The next day is still cloudy when we start from Alausi, but around noon we finally have some sun. One of the big mountains on our right must be Sangay, a highly active volcano 5296 meters high. We have left the Panamericana and are driving along a small road through the villages.
The women and men are wearing gorgeous and colorful dresses and ponchos today, but I don’t know if there is a special holiday today.
Day 3 without a breakdown
Even when working in the fields, people wear nice clothes. We see a lot of people with their hoes at work in their fields. Especially old people. Young people probably left the village for the city.
The volcano on their doorstep leaves people cold, despite its high level of danger. There is an entry in Wikipedia about the Sangay:
Sangay has erupted at least eleven times during the Holocene epoch.

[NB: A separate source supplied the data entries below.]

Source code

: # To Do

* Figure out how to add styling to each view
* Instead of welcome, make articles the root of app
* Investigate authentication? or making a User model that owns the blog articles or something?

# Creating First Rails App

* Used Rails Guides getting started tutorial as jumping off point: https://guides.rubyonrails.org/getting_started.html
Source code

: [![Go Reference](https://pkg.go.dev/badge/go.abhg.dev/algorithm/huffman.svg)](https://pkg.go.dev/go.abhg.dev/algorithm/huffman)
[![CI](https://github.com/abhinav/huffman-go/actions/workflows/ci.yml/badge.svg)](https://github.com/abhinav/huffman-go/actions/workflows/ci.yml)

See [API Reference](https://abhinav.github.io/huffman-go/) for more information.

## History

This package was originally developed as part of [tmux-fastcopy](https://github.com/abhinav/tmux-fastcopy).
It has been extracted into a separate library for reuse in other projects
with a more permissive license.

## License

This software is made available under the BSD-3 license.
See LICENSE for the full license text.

Its most recent eruption began on 26 March 2019, and it has remained in continuing eruption status (intermittent eruptive events without a break of 3 months or more) as of 15 October 2021.

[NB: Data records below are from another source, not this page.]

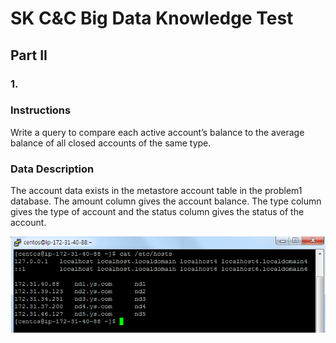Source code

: # SK C&C Big Data Knowledge Test
## Part II

### 1.

### Instructions

Write a query to compare each active account’s balance to the average balance of all closed accounts of the same type.

### Data Description

The account data exists in the metastore account table in the problem1 database. The amount column gives the account balance. The type column gives the type of account and the status column gives the status of the account.


![photo.PNG](https://github.com/jamesj4318/SKCC_20190719_FinalTest/blob/master/challenges/images/1-a-ii.Instances.PNG?raw=true)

Sangay (also known as Macas, Sanagay, or Sangai) is an active stratovolcano in central Ecuador. It exhibits mostly strombolian activity. Geologically, Sangay marks the southern boundary of the Northern Volcanic Zone, and its position straddling two major pieces of crust accounts for its high level of activity. Sangay’s approximately 500,000-year-old history is one of instability; two previous versions of the mountain were destroyed in massive flank collapses, evidence of which still litters its surroundings today.
On the way we come to a police checkpoint. These are very rare in Ecuador. The officer is very friendly, only takes a quick look at the papers and asks, fascinated, how our trip went.
We also have to refuel.
The diesel really is as cheap as it says on the internet. I rub my eyes and the numbers are still the same: $1.75 for a gallon of diesel. Not a litre. A gal! So just 43 cents per liter. You like to fill up there.
I’m going up the highs slowly because if I’m going too fast the temp gauge will go up. If I drive down the hill too fast, the brakes make themselves felt in my nose.
At least we can see more of the landscape that way. In the afternoon we reach Riobamba, which lies at the foot of the largest mountain and volcano in Ecuador: the Chimborazo.